╭─ Exercise materials

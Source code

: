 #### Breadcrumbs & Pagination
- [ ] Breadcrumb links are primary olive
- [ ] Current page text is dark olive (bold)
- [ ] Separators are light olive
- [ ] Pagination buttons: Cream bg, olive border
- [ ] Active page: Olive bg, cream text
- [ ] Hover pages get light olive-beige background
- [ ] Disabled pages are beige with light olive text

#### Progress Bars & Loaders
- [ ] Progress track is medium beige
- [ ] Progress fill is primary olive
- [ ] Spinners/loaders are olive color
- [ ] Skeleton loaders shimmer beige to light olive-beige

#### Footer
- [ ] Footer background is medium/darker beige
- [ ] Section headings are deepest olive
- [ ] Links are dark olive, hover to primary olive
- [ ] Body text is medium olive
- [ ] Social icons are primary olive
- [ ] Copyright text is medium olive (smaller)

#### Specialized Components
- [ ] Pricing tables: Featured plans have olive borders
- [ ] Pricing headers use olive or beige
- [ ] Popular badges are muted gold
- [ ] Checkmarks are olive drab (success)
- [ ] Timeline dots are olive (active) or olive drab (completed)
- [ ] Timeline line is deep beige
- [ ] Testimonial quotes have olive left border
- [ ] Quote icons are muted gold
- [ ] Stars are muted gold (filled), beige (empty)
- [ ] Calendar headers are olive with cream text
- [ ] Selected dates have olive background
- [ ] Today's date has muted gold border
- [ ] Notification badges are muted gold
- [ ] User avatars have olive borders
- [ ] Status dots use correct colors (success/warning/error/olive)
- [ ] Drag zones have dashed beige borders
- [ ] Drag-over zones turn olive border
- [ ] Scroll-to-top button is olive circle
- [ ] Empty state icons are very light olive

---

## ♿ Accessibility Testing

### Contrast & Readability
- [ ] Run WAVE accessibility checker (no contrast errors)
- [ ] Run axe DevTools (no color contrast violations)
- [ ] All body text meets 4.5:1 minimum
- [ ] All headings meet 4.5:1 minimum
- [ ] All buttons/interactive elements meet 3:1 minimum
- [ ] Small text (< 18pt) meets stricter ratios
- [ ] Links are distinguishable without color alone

╰─

• _Assigned task_:
Once more, set down the full listing, verbatim.

• _Output for this task_:
Source code

: #### Breadcrumbs & Pagination
- [ ] Breadcrumb links are primary olive
- [ ] Current page text is dark olive (bold)
- [ ] Separators are light olive
- [ ] Pagination buttons: Cream bg, olive border
- [ ] Active page: Olive bg, cream text
- [ ] Hover pages get light olive-beige background
- [ ] Disabled pages are beige with light olive text

#### Progress Bars & Loaders
- [ ] Progress track is medium beige
- [ ] Progress fill is primary olive
- [ ] Spinners/loaders are olive color
- [ ] Skeleton loaders shimmer beige to light olive-beige

#### Footer
- [ ] Footer background is medium/darker beige
- [ ] Section headings are deepest olive
- [ ] Links are dark olive, hover to primary olive
- [ ] Body text is medium olive
- [ ] Social icons are primary olive
- [ ] Copyright text is medium olive (smaller)

#### Specialized Components
- [ ] Pricing tables: Featured plans have olive borders
- [ ] Pricing headers use olive or beige
- [ ] Popular badges are muted gold
- [ ] Checkmarks are olive drab (success)
- [ ] Timeline dots are olive (active) or olive drab (completed)
- [ ] Timeline line is deep beige
- [ ] Testimonial quotes have olive left border
- [ ] Quote icons are muted gold
- [ ] Stars are muted gold (filled), beige (empty)
- [ ] Calendar headers are olive with cream text
- [ ] Selected dates have olive background
- [ ] Today's date has muted gold border
- [ ] Notification badges are muted gold
- [ ] User avatars have olive borders
- [ ] Status dots use correct colors (success/warning/error/olive)
- [ ] Drag zones have dashed beige borders
- [ ] Drag-over zones turn olive border
- [ ] Scroll-to-top button is olive circle
- [ ] Empty state icons are very light olive

---

## ♿ Accessibility Testing

### Contrast & Readability
- [ ] Run WAVE accessibility checker (no contrast errors)
- [ ] Run axe DevTools (no color contrast violations)
- [ ] All body text meets 4.5:1 minimum
- [ ] All headings meet 4.5:1 minimum
- [ ] All buttons/interactive elements meet 3:1 minimum
- [ ] Small text (< 18pt) meets stricter ratios
- [ ] Links are distinguishable without color alone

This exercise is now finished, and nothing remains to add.